Question: In the paper, the authors assume a threshold rate over which a flow is assumed to be large (100Mbps, which corresponds to 10% of each host's 1GigE link). How was this threshold chosen? Should it be based on experiments on the traffic rates of their network or it is ok to be arbitrarily chosen?

On Mon, Apr 1, 2013 at 8:39 PM, Rodrigo Fonseca <rodrigo...@gmail.com> wrote:

Charles Zhang

unread,

Apr 2, 2013, 5:57:05 AM4/2/13

to Rodrigo Fonseca, csci2950u-...@googlegroups.com

Hedera: Dynamic Flow Scheduling for Data Center Networks

Authors: Mohammad Al-fares, Sivasankar Radhakrishnan, Barath Raghavan, Nelson Huang, Amin Vahdat.

Date: Proceedings of the 7th USENIX conference on networked systems design and implementation, 2010

Novel Idea:

This paper proposed an alternative method of flow scheduling called Hedera to traditional data center’s ECMP, which is more adaptable to the network condition and the flow size.

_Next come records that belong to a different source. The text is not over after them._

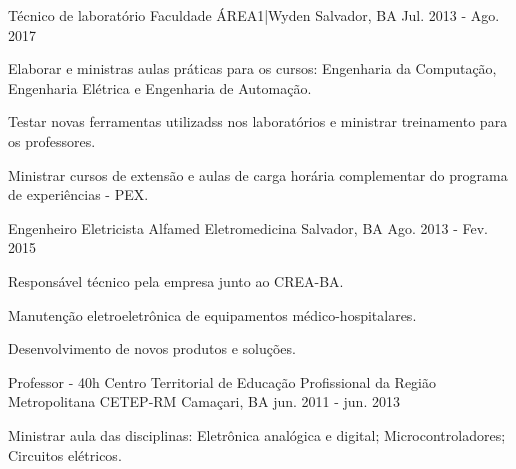 \begin{cventries}
  \cventry
    {Técnico de laboratório} %
    {Faculdade ÁREA1|Wyden} %
    {Salvador, BA} %
    {Jul. 2013 - Ago. 2017} %
    {
      \begin{cvitems} %
        \item {Elaborar e ministras aulas práticas para os cursos: Engenharia da Computação, Engenharia Elétrica e Engenharia de Automação.}
        \item {Testar novas ferramentas utilizadss nos laboratórios e ministrar treinamento para os professores.}
        \item { Ministrar cursos de extensão e aulas de carga horária complementar do programa de experiências - PEX.}
      \end{cvitems}
    }

  \cventry
    {Engenheiro Eletricista} %
    {Alfamed Eletromedicina} %
    {Salvador, BA} %
    {Ago. 2013 - Fev. 2015} %
    {
      \begin{cvitems} %
        \item {Responsável técnico pela empresa junto ao CREA-BA.}
        \item {Manutenção eletroeletrônica de equipamentos médico-hospitalares.}
        \item {Desenvolvimento de novos produtos e soluções.}
      \end{cvitems}
    }
    

  \cventry
    {Professor - 40h} %
    {Centro Territorial de Educação Profissional da Região Metropolitana CETEP-RM} %
    {Camaçari, BA} %
    {jun. 2011 - jun. 2013} %
    {
      \begin{cvitems} %
        \item {Ministrar aula das disciplinas: Eletrônica analógica e digital; Microcontroladores; Circuitos elétricos.}
      \end{cvitems}
    }
    

\end{cventries}
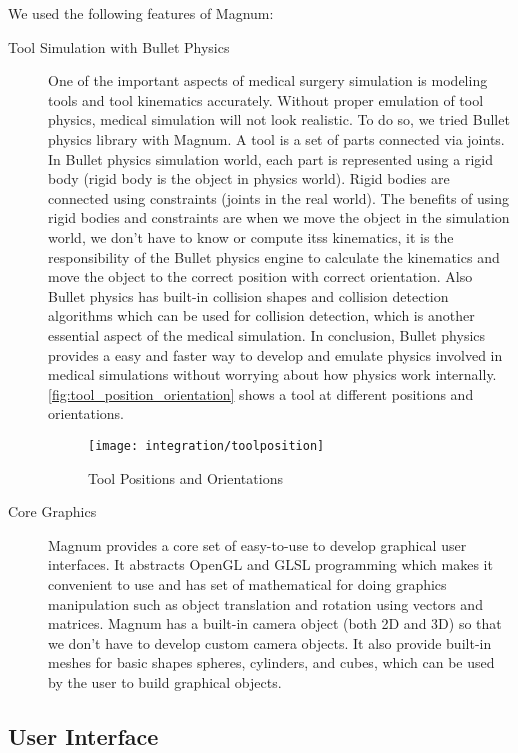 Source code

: We used the following features of Magnum:
\begin{description}
  \item [Tool Simulation with Bullet Physics] One of the important aspects of medical surgery simulation is modeling tools and tool kinematics accurately. Without proper emulation of tool physics, medical simulation will not look realistic. To do so, we tried Bullet physics library with Magnum. A tool is a set of parts connected via joints. In Bullet physics simulation world, each part is represented using a rigid body (rigid body is the object in physics world). Rigid bodies are connected using constraints (joints in the real world). The benefits of using rigid bodies and constraints are when we move the object in the simulation world, we don't have to know or compute itss kinematics, it is the responsibility of the Bullet physics engine to calculate the kinematics and move the object to the correct position with correct orientation. Also Bullet physics has built-in collision shapes and collision detection algorithms which can be used for collision detection, which is another essential aspect of the medical simulation. In conclusion, Bullet physics provides a easy and faster way to develop and emulate physics involved in medical simulations without worrying about how physics work internally. \autoref{fig:tool_position_orientation} shows a tool at different positions and orientations.

  \begin{figure}
    \centering
    \texttt{[image: integration/toolposition]}
    \caption{Tool Positions and Orientations}
    \label{fig:tool_position_orientation}
  \end{figure}

  \item [Core Graphics ] Magnum provides a core set of easy-to-use  to develop graphical user interfaces. It abstracts OpenGL and GLSL programming which makes it convenient to use and has set of mathematical  for doing graphics manipulation such as object translation and rotation using vectors and matrices. Magnum has a built-in camera object (both 2D and 3D) so that we don't have to develop custom camera objects. It also provide built-in meshes for basic shapes \ie spheres, cylinders, and cubes, which can be used by the user to build graphical objects.
\end{description}

\subsection{User Interface}
\label{sec:ui}

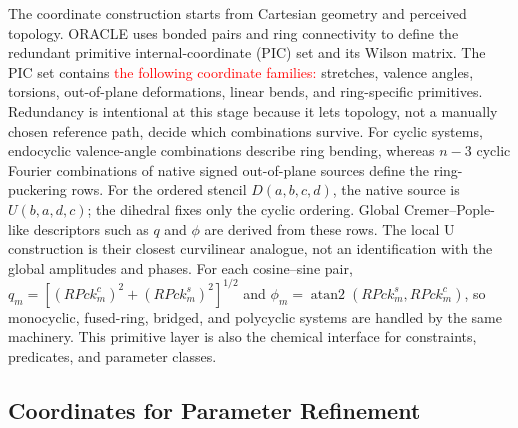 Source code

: \documentclass[aip,jcp,reprint,longbibliography,floatfix]{revtex4-2}
\newcommand{\rev}[1]{\textcolor{red}{#1}}
\begin{document}
The coordinate construction starts from Cartesian geometry and perceived
topology. ORACLE uses bonded pairs and ring connectivity to define the
redundant primitive internal-coordinate (PIC) set and its Wilson matrix. The
PIC set contains \rev{the following coordinate families:} stretches, valence
angles, torsions, out-of-plane deformations,
linear bends, and ring-specific primitives. Redundancy is intentional at this
stage because it lets topology, not a manually chosen reference path, decide
which combinations survive. For cyclic systems, endocyclic valence-angle
combinations describe ring bending, whereas \(n-3\) cyclic Fourier
combinations of native signed out-of-plane sources define the ring-puckering
rows. For the ordered stencil \(D(a,b,c,d)\), the native source is
\(U(b,a,d,c)\); the dihedral fixes only the cyclic ordering. Global
Cremer--Pople-like descriptors such as $q$ and $\phi$ are derived from these
rows. The local U construction is their closest curvilinear analogue, not an
identification with the global amplitudes and phases.  For each cosine--sine
pair, \(q_m=[(RPck_m^c)^2+(RPck_m^s)^2]^{1/2}\) and
\(\phi_m=\operatorname{atan2}(RPck_m^s,RPck_m^c)\), so
monocyclic, fused-ring, bridged, and polycyclic systems are handled by the
same machinery.\cite{CremerPople1975} This
primitive layer is also the chemical interface for constraints, predicates,
and parameter classes.


\subsection{Coordinates for Parameter Refinement}
\end{document}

Main Results: First of all, they examined how currently used ECMP fell short in certain scenarios, then continued to propose a higher level of abstracted design improvement. Then went into details of design of algorithms including the flow demand estimator. Later on described the implementation details and the benchmarking. They made use of a central controller like in Open Flow which has global knowledge of active flows and later in experiments showed that this approach out-performed the state-of-the-art ECMP load balancing. And because of the way Hedera is designed, it’s performance gains are dependent on the rates and durations of the flows in the network.

In their implementation of the demand estimator they chose to go with the sparse matrix and parallelism to improve performance.

They compared two types of scheduling algorithms, global first fit and simulated annealing, and with good reasoning chose to go with simulated annealing.

Evidence:

They did extensive benchmarking both on a testbed of 16 hosts and a virtualized environment and also performed an all-to-all data shuffle in their test bed. The evidence shows that Hedera outperforms traditional state-of-the-art ECMP

Prior work: A lot of work has been done in load-balancing, including the baseline ECMP, and also VLB. This work is also employing the use of an Open Flow central controller to control the routing entries in several switches.

Reproducibility:
Fairly high. The description of the implementation is pretty thorough and the concepts are well explained.

kmdent

unread,

Apr 1, 2013, 11:59:15 PM4/1/13

to csci2950u-...@googlegroups.com

Hedra: dynamic flow scheduling for data center networks
By Mohammad Al-Fares, Sivasankar Radhakrishnan, Barath Raghavant, Nelson Huang, and Amin Vahdat

Novel Idea: A dynamic, scalable load balancer that efficiently balances based on a multi stage switching process. Hedra first gets flow information from switches, then computes a non-conflicting path, then it will route traffic accordingly. Headra has a much more general view of the network, and can identify bottlenecks not known to the individual switches.

Main Result: The load balancer delivers 96% optimal bandwidth, and performs 113% better than static load balancers. They test both Global fit first, and Simulated Annealing and compared them to ECMP. Global fit first works well when there aren’t that many flows, and it does not guarantee that the flow will be assigned. Simulated Annealing probabilitically searches for the most efficient path. Simulated Annealing was around around before the paper, but their addition was limiting the search space by assigning a core switch to each destination host. This ensured a quick convergence and a near optimal assignment of flows

Evidence: They use traffic patterns based on prior work to test their load balancer. The traffic consists of many small RCP communications as well as larger flows like backups, and mapreduce traffic. Simulated Annealing almost always outperforms Global Fit First and achieves a near optimal bisection of bandwidth.

Prior work: VLB and ECMP.
Competitive work: VL2 and Monsoon, TeXCP and Mate
Reprod: With enough time, this could be reproduced.